### Given records:
:::
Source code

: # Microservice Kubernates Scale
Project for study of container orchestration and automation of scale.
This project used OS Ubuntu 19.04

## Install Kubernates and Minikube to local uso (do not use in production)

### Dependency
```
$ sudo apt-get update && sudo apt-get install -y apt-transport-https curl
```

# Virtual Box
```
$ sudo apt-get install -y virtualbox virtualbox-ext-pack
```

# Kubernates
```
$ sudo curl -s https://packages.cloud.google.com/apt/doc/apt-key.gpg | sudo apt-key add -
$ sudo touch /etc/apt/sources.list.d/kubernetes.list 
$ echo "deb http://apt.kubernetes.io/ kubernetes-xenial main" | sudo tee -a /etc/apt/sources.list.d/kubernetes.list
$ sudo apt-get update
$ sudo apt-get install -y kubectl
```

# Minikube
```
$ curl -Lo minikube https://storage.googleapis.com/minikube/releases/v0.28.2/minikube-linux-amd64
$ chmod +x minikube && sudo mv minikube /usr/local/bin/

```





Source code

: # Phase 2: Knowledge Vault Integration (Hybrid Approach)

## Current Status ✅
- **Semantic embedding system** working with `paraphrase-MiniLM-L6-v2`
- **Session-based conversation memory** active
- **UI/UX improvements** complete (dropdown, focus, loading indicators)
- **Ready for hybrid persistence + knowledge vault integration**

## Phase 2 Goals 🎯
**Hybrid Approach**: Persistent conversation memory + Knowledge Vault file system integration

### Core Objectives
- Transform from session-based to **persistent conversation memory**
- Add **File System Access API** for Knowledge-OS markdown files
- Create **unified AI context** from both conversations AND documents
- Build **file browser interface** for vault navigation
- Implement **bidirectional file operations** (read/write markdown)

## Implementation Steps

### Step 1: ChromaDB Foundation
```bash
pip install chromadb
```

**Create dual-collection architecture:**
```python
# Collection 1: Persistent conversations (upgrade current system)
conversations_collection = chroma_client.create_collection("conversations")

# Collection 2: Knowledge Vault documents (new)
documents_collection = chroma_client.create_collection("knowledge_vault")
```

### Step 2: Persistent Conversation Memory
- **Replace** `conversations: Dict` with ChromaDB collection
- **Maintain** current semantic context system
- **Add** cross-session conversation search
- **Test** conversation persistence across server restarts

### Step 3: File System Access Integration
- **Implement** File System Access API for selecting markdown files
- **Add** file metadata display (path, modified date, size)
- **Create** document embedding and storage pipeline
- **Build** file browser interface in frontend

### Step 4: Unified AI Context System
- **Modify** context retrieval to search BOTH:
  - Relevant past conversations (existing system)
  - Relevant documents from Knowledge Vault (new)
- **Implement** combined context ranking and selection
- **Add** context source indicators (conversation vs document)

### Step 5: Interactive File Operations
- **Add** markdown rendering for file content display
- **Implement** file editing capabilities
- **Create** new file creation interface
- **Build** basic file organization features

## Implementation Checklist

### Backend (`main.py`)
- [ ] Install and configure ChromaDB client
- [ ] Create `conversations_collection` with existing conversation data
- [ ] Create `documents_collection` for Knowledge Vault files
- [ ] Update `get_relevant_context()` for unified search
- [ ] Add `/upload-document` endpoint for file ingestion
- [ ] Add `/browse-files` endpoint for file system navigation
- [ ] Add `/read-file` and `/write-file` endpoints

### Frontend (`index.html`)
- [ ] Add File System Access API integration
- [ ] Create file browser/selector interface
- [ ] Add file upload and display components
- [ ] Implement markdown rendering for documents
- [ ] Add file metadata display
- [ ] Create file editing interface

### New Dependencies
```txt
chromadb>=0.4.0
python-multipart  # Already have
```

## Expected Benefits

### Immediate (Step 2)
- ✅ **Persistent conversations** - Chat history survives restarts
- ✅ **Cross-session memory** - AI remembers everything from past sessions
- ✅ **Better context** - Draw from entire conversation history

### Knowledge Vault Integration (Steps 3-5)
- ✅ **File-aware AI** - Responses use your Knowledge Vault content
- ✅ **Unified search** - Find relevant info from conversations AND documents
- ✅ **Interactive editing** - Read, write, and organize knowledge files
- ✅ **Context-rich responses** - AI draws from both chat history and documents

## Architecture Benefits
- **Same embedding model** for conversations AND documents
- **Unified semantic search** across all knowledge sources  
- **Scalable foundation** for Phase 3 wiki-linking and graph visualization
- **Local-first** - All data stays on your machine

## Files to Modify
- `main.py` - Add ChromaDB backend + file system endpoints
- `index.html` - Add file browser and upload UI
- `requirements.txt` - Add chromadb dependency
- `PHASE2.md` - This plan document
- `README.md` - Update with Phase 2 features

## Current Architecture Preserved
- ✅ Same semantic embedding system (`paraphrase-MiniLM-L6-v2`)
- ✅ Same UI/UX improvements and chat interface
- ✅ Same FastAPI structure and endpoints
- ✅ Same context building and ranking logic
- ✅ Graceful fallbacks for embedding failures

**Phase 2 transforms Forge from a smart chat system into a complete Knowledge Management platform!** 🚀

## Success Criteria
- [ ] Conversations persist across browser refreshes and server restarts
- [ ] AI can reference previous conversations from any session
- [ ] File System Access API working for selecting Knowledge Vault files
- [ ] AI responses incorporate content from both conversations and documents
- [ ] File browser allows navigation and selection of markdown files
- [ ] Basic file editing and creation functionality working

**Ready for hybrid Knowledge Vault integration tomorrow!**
:::
### Directions:
Which of the lines above mention the word "existing"? Pull those lines out.

### Task solution:
  - Relevant past conversations (existing system)
- [ ] Create `conversations_collection` with existing conversation data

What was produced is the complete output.